Exercise goal » Taking the listing below, restate word for word each line from the line with "the ICompression interface." to the line with "and ZipCompression classes.", ends included, and stop there.
========================================
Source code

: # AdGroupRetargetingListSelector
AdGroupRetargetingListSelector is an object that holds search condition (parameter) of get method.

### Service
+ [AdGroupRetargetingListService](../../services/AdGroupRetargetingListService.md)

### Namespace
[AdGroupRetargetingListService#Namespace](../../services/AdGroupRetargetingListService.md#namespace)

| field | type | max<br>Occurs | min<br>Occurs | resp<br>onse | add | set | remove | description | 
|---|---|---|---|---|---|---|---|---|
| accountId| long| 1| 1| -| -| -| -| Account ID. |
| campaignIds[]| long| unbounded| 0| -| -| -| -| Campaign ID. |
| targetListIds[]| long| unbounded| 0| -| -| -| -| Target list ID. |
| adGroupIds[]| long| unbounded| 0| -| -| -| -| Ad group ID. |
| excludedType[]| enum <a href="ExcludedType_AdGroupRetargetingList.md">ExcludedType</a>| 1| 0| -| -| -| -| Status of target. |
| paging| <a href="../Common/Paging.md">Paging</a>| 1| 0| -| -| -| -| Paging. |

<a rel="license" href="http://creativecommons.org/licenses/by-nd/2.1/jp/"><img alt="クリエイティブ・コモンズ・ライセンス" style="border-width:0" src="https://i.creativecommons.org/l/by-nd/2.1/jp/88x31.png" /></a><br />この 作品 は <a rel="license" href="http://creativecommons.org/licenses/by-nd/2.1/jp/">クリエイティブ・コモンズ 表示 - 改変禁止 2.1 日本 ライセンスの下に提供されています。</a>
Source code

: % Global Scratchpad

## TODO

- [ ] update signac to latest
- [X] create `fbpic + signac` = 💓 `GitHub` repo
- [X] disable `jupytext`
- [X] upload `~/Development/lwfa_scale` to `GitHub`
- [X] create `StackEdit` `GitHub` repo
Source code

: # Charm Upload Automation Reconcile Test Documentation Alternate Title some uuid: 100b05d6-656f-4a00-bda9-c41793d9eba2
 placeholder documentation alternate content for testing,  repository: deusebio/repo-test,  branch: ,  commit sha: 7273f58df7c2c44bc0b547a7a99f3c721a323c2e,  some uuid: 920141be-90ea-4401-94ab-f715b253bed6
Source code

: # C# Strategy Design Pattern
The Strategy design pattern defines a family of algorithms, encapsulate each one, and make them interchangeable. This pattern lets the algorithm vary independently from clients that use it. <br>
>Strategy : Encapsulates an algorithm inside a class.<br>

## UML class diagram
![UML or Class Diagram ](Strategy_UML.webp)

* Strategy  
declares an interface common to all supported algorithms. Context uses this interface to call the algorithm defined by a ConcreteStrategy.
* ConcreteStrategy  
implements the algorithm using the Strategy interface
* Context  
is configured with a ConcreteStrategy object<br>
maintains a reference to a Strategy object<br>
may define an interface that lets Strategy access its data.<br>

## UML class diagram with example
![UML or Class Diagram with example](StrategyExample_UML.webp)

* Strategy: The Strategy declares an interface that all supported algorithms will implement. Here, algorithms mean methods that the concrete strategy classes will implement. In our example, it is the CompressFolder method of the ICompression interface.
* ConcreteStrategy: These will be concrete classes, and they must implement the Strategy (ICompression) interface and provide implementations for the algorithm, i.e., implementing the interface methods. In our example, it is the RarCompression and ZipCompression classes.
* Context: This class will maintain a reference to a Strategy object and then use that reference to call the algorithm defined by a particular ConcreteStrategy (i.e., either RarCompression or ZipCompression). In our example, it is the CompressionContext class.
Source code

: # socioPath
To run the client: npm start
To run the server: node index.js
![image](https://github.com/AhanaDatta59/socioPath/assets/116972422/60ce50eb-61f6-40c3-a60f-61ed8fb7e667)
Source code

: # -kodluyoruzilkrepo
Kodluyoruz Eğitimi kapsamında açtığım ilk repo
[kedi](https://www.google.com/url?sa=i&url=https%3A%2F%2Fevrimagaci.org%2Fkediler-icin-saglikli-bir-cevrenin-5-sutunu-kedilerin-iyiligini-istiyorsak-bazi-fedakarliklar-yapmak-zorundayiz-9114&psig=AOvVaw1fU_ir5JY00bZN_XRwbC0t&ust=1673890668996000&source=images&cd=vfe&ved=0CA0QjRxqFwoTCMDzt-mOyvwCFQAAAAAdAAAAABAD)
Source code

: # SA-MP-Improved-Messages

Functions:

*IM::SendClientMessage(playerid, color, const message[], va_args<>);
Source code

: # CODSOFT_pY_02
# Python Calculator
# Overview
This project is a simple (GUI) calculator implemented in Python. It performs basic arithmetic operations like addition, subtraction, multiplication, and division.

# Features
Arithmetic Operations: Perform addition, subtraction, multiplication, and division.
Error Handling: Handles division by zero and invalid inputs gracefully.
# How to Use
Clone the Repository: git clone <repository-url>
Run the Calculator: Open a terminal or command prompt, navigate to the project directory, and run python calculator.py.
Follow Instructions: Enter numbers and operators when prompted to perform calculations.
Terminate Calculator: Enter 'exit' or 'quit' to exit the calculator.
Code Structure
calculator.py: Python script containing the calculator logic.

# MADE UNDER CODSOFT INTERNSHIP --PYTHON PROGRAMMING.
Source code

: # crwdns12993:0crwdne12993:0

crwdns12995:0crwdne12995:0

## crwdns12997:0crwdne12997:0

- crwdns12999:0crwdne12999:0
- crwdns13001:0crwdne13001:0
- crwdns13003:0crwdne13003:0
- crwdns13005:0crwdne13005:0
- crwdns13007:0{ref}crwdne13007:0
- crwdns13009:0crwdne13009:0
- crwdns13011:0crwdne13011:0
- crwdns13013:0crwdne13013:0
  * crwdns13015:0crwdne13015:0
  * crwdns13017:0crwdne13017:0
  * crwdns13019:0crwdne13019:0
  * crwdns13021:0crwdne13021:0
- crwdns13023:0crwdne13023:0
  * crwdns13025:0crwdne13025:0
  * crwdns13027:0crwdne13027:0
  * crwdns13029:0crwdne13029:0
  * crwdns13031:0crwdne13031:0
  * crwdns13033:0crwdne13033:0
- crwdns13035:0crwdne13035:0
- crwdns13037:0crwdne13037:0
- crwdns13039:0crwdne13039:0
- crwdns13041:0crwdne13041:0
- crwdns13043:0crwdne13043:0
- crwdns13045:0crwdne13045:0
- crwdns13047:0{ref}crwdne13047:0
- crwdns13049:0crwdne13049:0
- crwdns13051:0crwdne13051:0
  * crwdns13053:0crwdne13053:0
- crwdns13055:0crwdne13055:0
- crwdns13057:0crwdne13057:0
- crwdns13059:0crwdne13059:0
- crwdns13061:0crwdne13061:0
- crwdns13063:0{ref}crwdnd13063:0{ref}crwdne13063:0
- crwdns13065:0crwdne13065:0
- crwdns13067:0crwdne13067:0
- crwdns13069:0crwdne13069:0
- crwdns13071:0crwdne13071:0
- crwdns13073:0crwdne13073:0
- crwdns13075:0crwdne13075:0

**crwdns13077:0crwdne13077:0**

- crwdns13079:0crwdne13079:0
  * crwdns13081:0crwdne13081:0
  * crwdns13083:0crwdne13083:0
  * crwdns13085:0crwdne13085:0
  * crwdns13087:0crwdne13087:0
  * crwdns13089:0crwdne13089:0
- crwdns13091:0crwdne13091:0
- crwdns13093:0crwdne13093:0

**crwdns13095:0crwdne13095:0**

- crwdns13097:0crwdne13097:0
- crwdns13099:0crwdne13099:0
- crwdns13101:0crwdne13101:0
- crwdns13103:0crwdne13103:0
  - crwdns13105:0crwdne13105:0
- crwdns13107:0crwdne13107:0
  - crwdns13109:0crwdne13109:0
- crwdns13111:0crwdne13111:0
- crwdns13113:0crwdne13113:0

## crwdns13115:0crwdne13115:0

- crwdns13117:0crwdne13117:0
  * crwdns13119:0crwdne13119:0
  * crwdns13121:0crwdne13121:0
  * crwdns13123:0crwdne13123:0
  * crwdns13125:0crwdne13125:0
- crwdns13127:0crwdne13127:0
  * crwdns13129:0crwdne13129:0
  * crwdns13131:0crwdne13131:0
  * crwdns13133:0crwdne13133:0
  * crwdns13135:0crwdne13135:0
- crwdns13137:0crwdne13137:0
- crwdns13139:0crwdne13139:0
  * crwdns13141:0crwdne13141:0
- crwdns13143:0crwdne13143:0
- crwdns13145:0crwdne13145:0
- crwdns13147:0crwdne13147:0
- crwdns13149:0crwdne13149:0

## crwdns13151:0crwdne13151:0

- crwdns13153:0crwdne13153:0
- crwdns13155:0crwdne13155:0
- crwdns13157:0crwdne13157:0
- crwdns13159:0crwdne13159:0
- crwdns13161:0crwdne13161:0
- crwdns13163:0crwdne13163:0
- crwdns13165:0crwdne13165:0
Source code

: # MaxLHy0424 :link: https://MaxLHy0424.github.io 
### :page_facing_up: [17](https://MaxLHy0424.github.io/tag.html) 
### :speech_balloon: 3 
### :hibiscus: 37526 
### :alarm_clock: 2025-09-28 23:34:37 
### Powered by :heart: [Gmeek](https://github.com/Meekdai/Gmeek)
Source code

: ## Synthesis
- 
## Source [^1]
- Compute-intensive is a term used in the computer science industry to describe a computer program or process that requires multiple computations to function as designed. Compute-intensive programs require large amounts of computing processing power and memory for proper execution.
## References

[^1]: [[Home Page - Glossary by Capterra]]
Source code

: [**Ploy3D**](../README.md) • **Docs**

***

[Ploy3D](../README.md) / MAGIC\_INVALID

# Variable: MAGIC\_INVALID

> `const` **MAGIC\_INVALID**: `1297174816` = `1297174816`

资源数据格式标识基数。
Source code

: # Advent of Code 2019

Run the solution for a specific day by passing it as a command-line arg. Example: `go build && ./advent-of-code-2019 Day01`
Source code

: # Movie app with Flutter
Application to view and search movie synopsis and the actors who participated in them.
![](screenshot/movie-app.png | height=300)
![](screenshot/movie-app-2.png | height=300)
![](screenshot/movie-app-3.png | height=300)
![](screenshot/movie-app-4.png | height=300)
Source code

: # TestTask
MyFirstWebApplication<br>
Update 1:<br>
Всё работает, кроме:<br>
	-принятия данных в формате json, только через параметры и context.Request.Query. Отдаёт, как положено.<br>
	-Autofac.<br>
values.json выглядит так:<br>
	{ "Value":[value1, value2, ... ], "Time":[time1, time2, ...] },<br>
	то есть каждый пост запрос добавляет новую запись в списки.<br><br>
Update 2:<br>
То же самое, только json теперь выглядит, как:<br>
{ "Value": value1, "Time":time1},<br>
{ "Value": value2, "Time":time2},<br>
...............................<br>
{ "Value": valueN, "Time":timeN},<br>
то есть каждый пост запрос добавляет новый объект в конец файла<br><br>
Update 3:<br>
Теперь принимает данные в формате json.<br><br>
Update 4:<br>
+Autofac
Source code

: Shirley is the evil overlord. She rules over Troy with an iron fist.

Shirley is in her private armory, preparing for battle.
========================================
Your solution »
* Strategy: The Strategy declares an interface that all supported algorithms will implement. Here, algorithms mean methods that the concrete strategy classes will implement. In our example, it is the CompressFolder method of the ICompression interface.
* ConcreteStrategy: These will be concrete classes, and they must implement the Strategy (ICompression) interface and provide implementations for the algorithm, i.e., implementing the interface methods. In our example, it is the RarCompression and ZipCompression classes.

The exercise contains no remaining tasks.